** The task **
Determine how many lines below contain the string "categories" and give that number without anything else.

%%

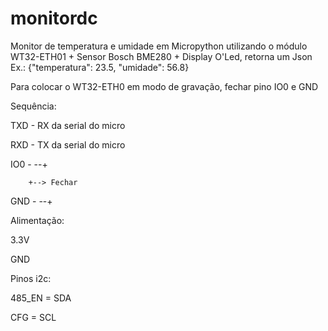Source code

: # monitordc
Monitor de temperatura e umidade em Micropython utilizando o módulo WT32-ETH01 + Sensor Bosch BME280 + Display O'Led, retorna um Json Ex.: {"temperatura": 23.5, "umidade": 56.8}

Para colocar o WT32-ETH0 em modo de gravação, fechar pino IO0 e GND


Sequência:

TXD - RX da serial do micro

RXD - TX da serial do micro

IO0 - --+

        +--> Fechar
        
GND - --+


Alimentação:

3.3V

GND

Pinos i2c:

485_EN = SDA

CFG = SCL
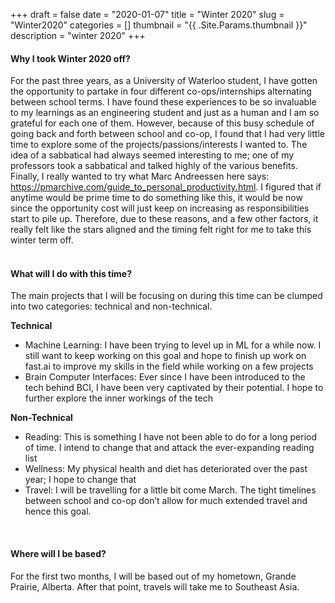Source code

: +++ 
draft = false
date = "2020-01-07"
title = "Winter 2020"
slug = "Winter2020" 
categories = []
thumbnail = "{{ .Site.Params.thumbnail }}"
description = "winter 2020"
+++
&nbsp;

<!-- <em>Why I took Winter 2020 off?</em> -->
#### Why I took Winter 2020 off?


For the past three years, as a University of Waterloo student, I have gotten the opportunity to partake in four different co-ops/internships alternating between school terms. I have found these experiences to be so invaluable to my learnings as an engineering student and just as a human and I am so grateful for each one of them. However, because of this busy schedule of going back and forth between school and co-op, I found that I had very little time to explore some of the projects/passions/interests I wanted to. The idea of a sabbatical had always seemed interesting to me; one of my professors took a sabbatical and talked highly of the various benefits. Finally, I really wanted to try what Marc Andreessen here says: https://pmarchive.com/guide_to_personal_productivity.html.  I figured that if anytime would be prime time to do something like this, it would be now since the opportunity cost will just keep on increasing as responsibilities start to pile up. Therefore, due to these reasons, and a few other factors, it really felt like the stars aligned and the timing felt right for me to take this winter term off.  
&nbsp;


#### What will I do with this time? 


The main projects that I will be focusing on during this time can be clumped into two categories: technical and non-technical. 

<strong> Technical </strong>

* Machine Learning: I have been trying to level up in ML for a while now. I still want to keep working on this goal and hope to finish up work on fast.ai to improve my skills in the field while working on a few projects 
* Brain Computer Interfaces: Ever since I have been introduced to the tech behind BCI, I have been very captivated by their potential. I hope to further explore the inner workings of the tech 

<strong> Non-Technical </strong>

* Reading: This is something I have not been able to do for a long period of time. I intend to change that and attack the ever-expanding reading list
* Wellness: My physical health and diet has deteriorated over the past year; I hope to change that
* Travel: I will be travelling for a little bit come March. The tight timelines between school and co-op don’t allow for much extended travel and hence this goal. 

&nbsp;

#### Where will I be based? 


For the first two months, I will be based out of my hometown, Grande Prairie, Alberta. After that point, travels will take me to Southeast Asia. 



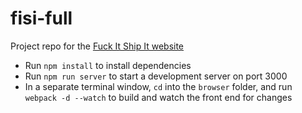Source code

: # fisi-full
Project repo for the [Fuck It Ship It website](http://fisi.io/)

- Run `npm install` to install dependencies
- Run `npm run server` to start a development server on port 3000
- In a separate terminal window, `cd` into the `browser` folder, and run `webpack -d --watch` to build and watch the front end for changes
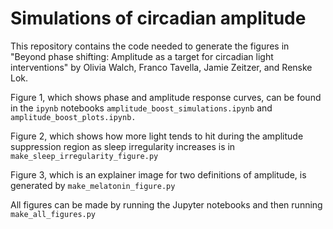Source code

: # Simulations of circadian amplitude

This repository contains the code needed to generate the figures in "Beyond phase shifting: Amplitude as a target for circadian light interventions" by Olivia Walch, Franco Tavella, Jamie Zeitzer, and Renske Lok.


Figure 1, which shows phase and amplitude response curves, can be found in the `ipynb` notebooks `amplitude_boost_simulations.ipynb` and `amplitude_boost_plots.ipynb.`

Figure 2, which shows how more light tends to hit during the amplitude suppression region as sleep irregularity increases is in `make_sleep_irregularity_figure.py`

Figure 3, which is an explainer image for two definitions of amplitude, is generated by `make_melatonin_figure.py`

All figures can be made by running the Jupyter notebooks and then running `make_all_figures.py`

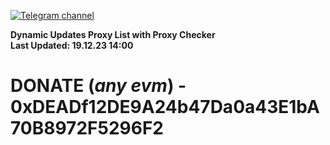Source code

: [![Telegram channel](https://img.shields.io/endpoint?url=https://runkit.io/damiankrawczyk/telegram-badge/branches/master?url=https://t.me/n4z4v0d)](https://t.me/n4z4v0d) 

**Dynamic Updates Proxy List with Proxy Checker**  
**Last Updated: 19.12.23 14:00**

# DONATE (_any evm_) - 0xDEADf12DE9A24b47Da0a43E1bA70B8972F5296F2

%%

** Written response **
2